Le ministère de l’environnement critiqué

Selon la Cour, le ministère de l’environnement n’a pas su protéger l’intérêt public en ne désignant pas la zone industrielle de Map Ta Phut zones de pollution contrôlée déclarées, alors que la Thailande en compte déjà 17 autres. Cette décision devrait faire date, car pour une fois ce n’est pas une entreprise, mais un ministère qui a été condamné pour ne pas avoir fait son devoir de protection.

Le Premier Ministre Thaïlandais, Abhisit Vejjajiva, en tant que Président du conseil National de l’environnement a déclaré que les décisions doivent être appliquées, et à demandé au Ministre de l’environnement et des Ressources naturelles, de ne pas faire appel et de préparer un rapport sur les impacts de ces décisions.

Le Président du Conseil Industriel de Rayong, Suvit Chuenpiyavaja, s’est quant à lui inquiété que ces jugements puissent éloigner les investisseurs industriels.

Les décisions administratives des tribunaux de Rayong et de Chiang Mai ne doivent pas être considérées comme une menace pour les investisseurs industriels et leurs projets.
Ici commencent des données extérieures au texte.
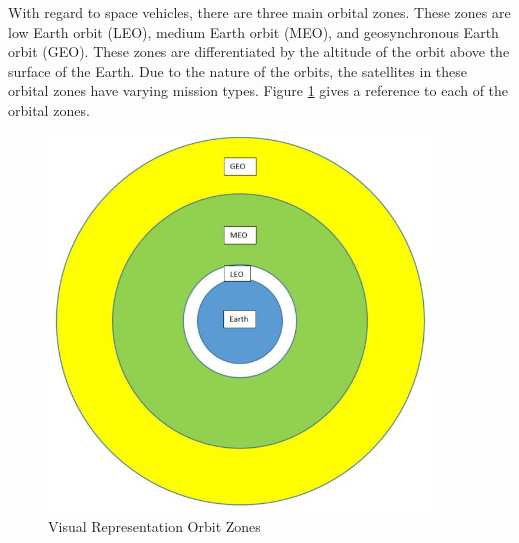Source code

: \documentclass[12pt]{report}
\begin{document}
With regard to space vehicles, there are three main orbital zones. These zones are low Earth orbit (LEO), medium Earth orbit (MEO), and geosynchronous Earth orbit (GEO). These zones are differentiated by the altitude of the orbit above the surface of the Earth. Due to the nature of the orbits, the satellites in these orbital zones have varying mission types. Figure \ref{fig:satorbzone} gives a reference to each of the orbital zones. 

\begin{figure}
    \centering
    \includegraphics[width=4in]{satellite_orbit_zones.JPG}
    \caption{Visual Representation Orbit Zones}
    \label{fig:satorbzone}

\end{figure}
\end{document}
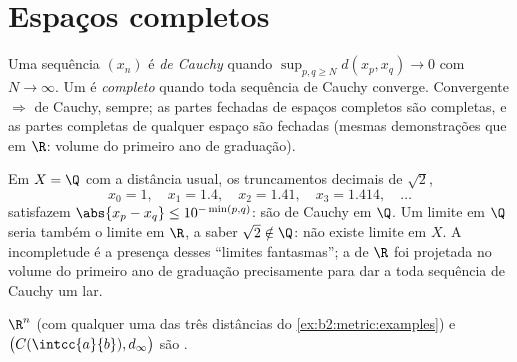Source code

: \section{Espaços completos}

\begin{definition}\label{def:b2:metric:complete}
Uma sequência $(x_n)$ é \emph{de Cauchy} quando $\sup_{p, q \geq N} d(x_p,
x_q) \to 0$ com $N \to \infty$. Um  é
\emph{completo} quando toda sequência de Cauchy
converge. Convergente $\Rightarrow$ de Cauchy, sempre; as partes fechadas
de espaços completos são completas, e as partes completas de qualquer
espaço são fechadas (mesmas demonstrações que em $\R$: volume do primeiro ano de graduação).
\end{definition}

\begin{example}\label{ex:b2:metric:cauchynolimit}
Em $X = \Q$ com a distância usual, os truncamentos decimais de
$\sqrt2$,
\[
x_0 = 1,\quad x_1 = 1.4,\quad x_2 = 1.41,\quad x_3 = 1.414,
\quad\dots
\]
satisfazem $\abs{x_p - x_q} \leq 10^{-\min(p,q)}$: são de Cauchy em $\Q$.
Um limite em $\Q$ seria também o limite em $\R$, a saber
$\sqrt2 \notin \Q$: não existe limite em $X$. A incompletude é
a presença desses ``limites fantasmas''; a  de $\R$
foi projetada no volume do primeiro ano de graduação precisamente para dar a toda
sequência de Cauchy um lar.
\end{example}

\begin{theorem}\label{thm:b2:metric:rncomplete}
$\R^n$ (com qualquer uma das três distâncias do
\cref{ex:b2:metric:examples}) e $\bigl(C(\intcc{a}{b}),
d_\infty\bigr)$ são .
\end{theorem}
Ils sont toujours les bienvenus à condition qu’ils ne polluent pas l’environnement et ne menacent pas la santé des habitants de la région.

observe un commentateur du Bangkok Post.

Bien que ces décisions soient reconnues comme une victoire pour les habitants dont l’air et l’eau ont été contaminés pendant des années, de nombreux industriels s’inquiètent d’une diminution du nombre d’investissements et de touristes à Rayong. Mais en tant que zone propre Rayong, peut aussi attirer plus de touristes et d’investisseurs, qui pourront aussi se satisfaire de la sécurité qu’apporte ces zones de pollution contrôlée en matière d’environnement.